What a farce the McCain campaign has turned into. Despite finding the time to speak at Bill Clinton's Global Initiative on Thursday morning, McCain has announced that he won't find the time to appear in the presidential debate on Friday. He is instead 'suspending' his campaign in order to return to Washington to assist in the Bush administration's $700 billion bailout of Wall Street. 'Suspending' the campaign, however, does not mean suspending his ads attacking Obama or halting the appearances of surrogates appearing on his behalf on Fox News. Rather, it simply seems to mean ducking out of the debate.

Indeed, it's hard to decide which Republican has more to fear from the upcoming debates: McCain or Palin. Having veered from calling the economy 'fundamentally sound' to comparing the current economic crisis to the September 11 attacks, McCain would doubtless be put on the defensive in a debate held in this week's panicked environment. Moving the presidential debate to next Thursday would not only give McCain time to finally figure out how he wants to respond to the crisis and bailout, but it would have the added advantage of bumping the vice-presidential date off the calendar completely.

Sarah Palin's obvious shakiness on matters of policy, which was on display again during her interview with Katie Couric, is undoubtedly a factor in the McCain campaign's calucations in trying to postpone both debates.

Meanwhile, McCain's sudden interest in economics accomplished the very thing he professed he was seeking to overcome, injecting partisanship into negotiations which were proceeding smoothly without him.

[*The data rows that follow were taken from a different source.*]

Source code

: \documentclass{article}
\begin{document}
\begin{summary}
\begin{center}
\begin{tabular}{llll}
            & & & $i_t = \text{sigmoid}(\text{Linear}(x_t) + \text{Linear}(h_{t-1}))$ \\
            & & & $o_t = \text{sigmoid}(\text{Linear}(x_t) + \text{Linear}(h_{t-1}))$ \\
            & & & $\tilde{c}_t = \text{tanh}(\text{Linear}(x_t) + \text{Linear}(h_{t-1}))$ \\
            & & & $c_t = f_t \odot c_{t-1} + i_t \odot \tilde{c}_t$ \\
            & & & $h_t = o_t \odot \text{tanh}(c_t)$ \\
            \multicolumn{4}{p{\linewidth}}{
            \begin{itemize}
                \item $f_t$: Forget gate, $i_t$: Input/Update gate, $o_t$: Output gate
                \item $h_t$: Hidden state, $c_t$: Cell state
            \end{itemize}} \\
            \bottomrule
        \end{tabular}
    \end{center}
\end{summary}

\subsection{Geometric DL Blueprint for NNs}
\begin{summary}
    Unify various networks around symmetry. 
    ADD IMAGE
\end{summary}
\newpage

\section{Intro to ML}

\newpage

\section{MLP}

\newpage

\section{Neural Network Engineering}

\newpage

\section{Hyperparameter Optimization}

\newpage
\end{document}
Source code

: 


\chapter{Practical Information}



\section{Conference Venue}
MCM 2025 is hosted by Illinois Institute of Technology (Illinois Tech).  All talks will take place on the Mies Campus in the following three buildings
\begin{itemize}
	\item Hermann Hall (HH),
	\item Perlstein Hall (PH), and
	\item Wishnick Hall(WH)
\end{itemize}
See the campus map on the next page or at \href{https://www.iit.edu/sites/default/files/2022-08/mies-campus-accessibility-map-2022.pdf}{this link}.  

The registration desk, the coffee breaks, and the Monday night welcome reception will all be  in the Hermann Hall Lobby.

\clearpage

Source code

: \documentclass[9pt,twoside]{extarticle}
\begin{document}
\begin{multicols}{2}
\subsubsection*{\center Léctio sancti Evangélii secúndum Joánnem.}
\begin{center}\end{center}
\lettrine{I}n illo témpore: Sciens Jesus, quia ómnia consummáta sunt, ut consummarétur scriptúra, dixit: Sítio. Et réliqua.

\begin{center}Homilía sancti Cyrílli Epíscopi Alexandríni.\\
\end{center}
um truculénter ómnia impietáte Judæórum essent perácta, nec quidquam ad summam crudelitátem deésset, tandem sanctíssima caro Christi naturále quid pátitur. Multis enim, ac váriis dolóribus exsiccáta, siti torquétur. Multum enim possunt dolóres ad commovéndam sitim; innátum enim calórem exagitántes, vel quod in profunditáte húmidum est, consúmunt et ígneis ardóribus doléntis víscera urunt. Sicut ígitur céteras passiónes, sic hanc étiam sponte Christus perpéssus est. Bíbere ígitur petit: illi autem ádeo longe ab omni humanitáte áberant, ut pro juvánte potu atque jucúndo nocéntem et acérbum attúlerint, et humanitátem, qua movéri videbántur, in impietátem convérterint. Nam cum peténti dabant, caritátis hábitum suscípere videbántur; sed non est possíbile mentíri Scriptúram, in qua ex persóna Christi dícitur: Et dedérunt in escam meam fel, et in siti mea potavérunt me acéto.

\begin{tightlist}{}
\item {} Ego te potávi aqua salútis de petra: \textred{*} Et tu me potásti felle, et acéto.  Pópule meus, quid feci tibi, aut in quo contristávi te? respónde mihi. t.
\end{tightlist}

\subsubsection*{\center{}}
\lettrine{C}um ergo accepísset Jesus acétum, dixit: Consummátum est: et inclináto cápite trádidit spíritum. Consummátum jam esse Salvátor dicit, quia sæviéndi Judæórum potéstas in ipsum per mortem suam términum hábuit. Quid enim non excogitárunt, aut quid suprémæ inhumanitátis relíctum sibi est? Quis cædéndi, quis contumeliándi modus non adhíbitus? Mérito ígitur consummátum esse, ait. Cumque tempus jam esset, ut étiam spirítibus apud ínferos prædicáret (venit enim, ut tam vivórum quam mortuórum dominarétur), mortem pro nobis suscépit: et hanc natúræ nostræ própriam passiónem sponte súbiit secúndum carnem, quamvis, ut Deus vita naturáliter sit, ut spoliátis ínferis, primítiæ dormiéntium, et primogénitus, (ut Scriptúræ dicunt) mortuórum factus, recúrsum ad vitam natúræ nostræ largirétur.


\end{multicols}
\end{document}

And for what? What contribution did he have to make? According to observers at the White House meeting, McCain sat silent while the White House negotiations that he had insisted upon fell apart. But what would he have said, anyway? By his own admission, McCain doesn't know much about the economy. He was there for a photo op, which he got, and also because he is desperate to minimize his differences with Obama regarding the economic meltdown. The politician in McCain—which is all there is left of the man now—realizes that the crisis has the potential to absolutely destroy his campaign, turning a close election into a rout.

Indeed, it is this latest stunt, not the choice of Palin, which truly represents the McCain campaign's 'Hail Mary' pass. When he chose Palin as his running mate, McCain was actually in pretty decent shape in the polls. Choosing Palin wasn't an act of desperation, but rather an expression of McCain's faulty 'gut instinct,' a totally unnecessary risk which has backfired on him. 'Suspending' his campaign—which to McCain only means taking himself out of public view because he has nothing to say—is the actual 'Hail Mary' of this campaign because this time McCain really is on the brink of total default. Lacking ideas or even a coherent understanding of what is going on, McCain's strategy at this time is to avoid answering questions on the economy altogether while pretending to place himself above politics.

McCain and Palin simply aren't ready for prime time, and they know it. Palin because she is ignorant and unprepared for the national stage, and McCain because the ideas and issues which have shaped his career—the Cold War and the Reagan Revolution—are no longer workable reference points for the problems facing the US. While Palin reminds me of an unprepared college student trying to BS her way through an answer she knows little about, McCain just seems desperate, stalling for time while he tries to figure out a response to developments which have passed him by.